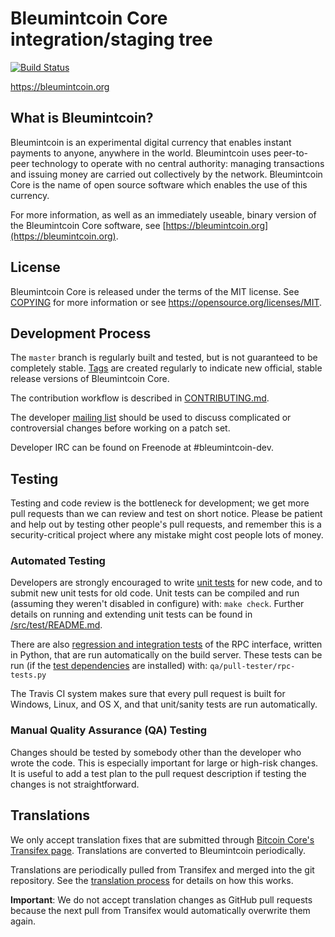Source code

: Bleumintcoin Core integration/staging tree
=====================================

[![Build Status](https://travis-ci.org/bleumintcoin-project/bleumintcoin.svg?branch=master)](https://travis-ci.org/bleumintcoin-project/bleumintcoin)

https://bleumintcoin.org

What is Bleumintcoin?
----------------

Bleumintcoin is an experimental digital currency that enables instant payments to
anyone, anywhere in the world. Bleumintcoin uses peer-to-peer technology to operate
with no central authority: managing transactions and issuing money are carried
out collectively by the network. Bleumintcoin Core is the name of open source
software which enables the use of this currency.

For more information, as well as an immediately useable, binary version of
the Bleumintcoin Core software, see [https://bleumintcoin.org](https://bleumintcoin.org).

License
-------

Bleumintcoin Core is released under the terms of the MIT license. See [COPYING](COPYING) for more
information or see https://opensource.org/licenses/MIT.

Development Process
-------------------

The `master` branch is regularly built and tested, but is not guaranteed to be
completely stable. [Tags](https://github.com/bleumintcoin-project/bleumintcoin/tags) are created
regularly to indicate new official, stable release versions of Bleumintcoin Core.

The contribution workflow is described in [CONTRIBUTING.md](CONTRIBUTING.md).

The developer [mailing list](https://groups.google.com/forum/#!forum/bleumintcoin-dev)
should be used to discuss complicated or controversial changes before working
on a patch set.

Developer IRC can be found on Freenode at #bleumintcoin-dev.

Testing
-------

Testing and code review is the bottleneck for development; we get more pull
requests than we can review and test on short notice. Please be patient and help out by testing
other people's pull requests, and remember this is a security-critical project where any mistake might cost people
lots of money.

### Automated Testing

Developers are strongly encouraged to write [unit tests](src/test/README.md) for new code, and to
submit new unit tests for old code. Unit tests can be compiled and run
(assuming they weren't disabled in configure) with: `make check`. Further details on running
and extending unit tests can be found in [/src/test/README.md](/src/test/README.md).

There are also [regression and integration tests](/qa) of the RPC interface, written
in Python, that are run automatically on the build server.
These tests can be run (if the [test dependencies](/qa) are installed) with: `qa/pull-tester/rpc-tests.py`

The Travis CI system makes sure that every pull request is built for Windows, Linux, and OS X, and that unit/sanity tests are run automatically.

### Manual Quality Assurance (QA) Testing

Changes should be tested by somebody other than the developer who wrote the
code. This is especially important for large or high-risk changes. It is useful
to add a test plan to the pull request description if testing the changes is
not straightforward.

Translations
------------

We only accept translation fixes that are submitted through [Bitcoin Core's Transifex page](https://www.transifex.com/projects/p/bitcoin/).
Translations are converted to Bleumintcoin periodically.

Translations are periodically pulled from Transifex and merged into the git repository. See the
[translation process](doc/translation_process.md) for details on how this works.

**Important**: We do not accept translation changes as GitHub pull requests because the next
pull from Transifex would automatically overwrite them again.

┄┄┄┄┄┄┄┄┄┄┄┄┄┄┄┄┄┄┄┄

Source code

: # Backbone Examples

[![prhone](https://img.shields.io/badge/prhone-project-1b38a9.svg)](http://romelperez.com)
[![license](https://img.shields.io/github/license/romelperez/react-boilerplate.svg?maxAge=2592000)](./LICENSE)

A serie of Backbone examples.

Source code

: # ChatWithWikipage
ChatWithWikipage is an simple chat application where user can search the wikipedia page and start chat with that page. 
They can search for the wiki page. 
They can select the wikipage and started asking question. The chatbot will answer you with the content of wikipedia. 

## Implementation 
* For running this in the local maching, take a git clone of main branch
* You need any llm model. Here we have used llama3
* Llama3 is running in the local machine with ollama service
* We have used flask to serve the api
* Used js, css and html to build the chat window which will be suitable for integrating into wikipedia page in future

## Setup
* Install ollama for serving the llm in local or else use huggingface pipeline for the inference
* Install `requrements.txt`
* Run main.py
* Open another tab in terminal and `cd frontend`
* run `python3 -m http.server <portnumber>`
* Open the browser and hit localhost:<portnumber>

┄┄┄┄┄┄┄┄┄┄┄┄┄┄┄┄┄┄┄┄

Task directions: Wherever the word "integration" appears in the entries above, copy that line.

Expected output:
: Bleumintcoin Core integration/staging tree
There are also [regression and integration tests](/qa) of the RPC interface, written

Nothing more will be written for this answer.